> [Required work]: Please quote exactly the lines below from the line containing "Der Berg Fuji ist im Hintergrund verborgen" to the line containing "Text: Oge |", both lines included, and nothing else.

> [Exercise materials]:
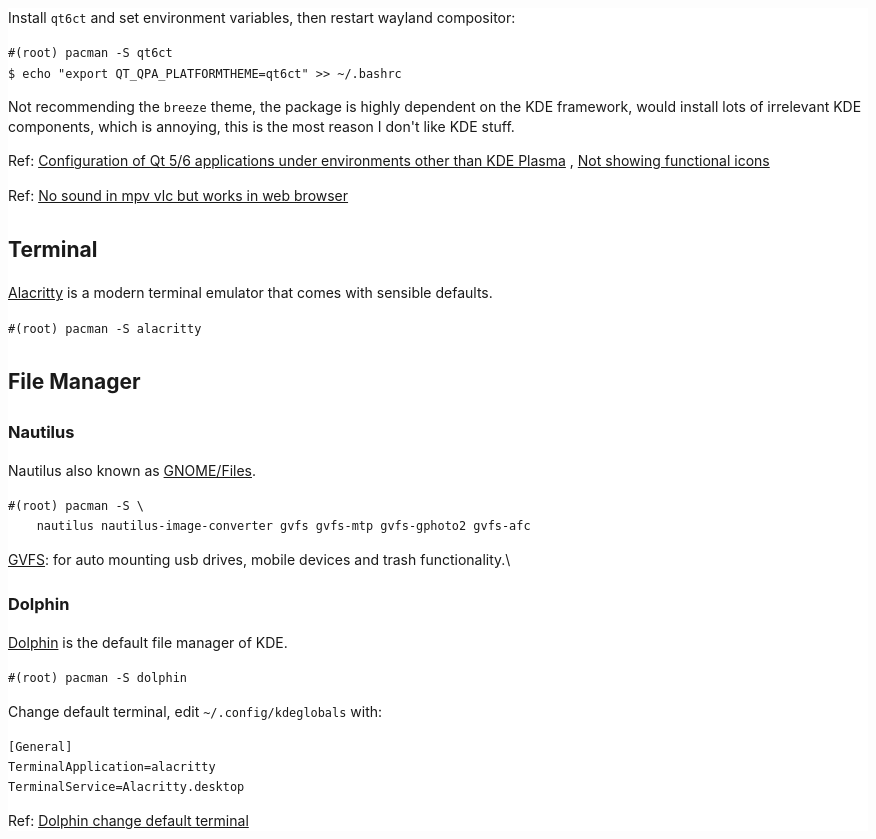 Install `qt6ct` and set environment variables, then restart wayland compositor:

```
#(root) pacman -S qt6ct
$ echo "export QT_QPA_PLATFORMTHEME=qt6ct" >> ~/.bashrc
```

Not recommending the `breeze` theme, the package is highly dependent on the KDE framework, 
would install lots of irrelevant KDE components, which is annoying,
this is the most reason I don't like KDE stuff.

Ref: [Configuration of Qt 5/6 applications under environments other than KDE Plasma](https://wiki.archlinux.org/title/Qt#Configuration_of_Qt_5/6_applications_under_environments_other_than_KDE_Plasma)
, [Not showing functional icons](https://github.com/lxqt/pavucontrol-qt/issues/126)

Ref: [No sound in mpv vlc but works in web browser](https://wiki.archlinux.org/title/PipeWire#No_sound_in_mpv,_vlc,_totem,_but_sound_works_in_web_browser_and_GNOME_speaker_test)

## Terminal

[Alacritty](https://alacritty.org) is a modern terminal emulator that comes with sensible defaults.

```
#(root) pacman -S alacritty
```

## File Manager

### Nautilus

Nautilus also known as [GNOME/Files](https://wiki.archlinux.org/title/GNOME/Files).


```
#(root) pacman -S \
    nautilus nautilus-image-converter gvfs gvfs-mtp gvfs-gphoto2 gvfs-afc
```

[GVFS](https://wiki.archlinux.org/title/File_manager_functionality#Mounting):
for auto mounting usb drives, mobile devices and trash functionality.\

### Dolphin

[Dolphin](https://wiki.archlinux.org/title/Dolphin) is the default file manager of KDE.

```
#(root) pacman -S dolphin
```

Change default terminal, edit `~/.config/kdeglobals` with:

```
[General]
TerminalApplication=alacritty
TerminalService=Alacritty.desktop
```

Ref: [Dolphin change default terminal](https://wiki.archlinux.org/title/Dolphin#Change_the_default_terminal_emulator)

* * *

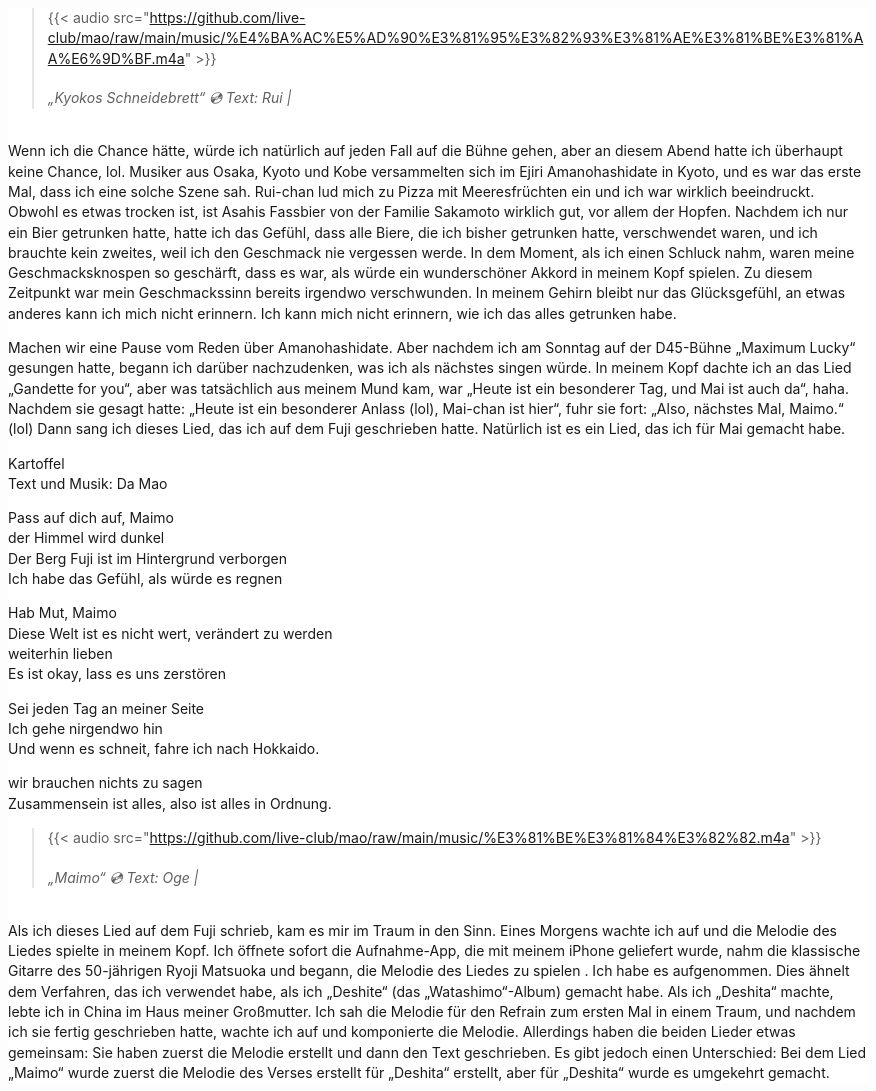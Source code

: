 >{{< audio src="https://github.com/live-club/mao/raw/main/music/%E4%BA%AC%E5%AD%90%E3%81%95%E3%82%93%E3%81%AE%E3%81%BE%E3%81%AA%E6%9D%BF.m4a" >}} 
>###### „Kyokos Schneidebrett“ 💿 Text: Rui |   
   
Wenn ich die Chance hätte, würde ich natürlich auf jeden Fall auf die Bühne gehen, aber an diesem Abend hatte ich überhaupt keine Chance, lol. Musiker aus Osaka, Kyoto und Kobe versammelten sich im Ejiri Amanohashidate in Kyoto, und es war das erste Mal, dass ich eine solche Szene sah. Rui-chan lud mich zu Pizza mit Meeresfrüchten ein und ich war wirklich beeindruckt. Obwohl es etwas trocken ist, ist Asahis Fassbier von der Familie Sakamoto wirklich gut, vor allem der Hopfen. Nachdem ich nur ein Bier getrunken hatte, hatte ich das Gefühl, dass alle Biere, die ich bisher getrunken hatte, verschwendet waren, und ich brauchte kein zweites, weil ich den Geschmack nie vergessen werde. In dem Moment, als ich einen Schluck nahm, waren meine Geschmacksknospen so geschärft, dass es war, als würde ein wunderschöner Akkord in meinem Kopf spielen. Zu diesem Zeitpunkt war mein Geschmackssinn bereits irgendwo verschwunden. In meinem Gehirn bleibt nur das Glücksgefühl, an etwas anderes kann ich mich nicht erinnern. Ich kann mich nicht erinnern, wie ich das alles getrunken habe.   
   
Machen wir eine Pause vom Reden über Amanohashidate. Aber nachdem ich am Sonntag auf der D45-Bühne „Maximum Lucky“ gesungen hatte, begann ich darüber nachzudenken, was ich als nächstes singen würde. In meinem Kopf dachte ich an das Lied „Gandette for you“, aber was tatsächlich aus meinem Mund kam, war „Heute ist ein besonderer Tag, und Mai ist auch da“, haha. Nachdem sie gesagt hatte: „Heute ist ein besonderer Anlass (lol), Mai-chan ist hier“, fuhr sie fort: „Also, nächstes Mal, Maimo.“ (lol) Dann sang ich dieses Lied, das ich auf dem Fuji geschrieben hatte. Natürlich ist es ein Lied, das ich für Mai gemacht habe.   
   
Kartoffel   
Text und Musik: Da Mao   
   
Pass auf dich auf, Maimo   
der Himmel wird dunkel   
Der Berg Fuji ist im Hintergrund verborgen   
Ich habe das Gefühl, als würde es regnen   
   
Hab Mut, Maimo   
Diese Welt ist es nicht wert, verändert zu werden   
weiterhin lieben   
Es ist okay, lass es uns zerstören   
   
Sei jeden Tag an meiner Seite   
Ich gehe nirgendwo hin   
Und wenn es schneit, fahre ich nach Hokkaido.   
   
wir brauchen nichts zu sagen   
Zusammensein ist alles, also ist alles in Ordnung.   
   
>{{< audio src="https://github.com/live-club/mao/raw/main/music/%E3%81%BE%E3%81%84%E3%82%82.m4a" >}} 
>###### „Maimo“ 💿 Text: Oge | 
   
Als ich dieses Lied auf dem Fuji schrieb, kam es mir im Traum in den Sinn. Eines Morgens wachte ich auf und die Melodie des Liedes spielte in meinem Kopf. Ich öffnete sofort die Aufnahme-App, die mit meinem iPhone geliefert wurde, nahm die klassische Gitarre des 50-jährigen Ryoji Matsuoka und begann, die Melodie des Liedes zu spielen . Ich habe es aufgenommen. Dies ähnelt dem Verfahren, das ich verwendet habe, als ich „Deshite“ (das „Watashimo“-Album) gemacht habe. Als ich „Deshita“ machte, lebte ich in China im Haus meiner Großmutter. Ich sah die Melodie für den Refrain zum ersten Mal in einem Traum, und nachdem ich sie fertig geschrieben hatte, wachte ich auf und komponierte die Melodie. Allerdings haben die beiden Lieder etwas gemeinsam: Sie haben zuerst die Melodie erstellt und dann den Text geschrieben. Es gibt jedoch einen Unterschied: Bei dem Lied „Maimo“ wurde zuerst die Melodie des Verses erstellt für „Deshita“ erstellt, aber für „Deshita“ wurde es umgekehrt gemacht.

> [Response below]:
Der Berg Fuji ist im Hintergrund verborgen   
Ich habe das Gefühl, als würde es regnen   
   
Hab Mut, Maimo   
Diese Welt ist es nicht wert, verändert zu werden   
weiterhin lieben   
Es ist okay, lass es uns zerstören   
   
Sei jeden Tag an meiner Seite   
Ich gehe nirgendwo hin   
Und wenn es schneit, fahre ich nach Hokkaido.   
   
wir brauchen nichts zu sagen   
Zusammensein ist alles, also ist alles in Ordnung.   
   
>{{< audio src="https://github.com/live-club/mao/raw/main/music/%E3%81%BE%E3%81%84%E3%82%82.m4a" >}} 
>###### „Maimo“ 💿 Text: Oge | 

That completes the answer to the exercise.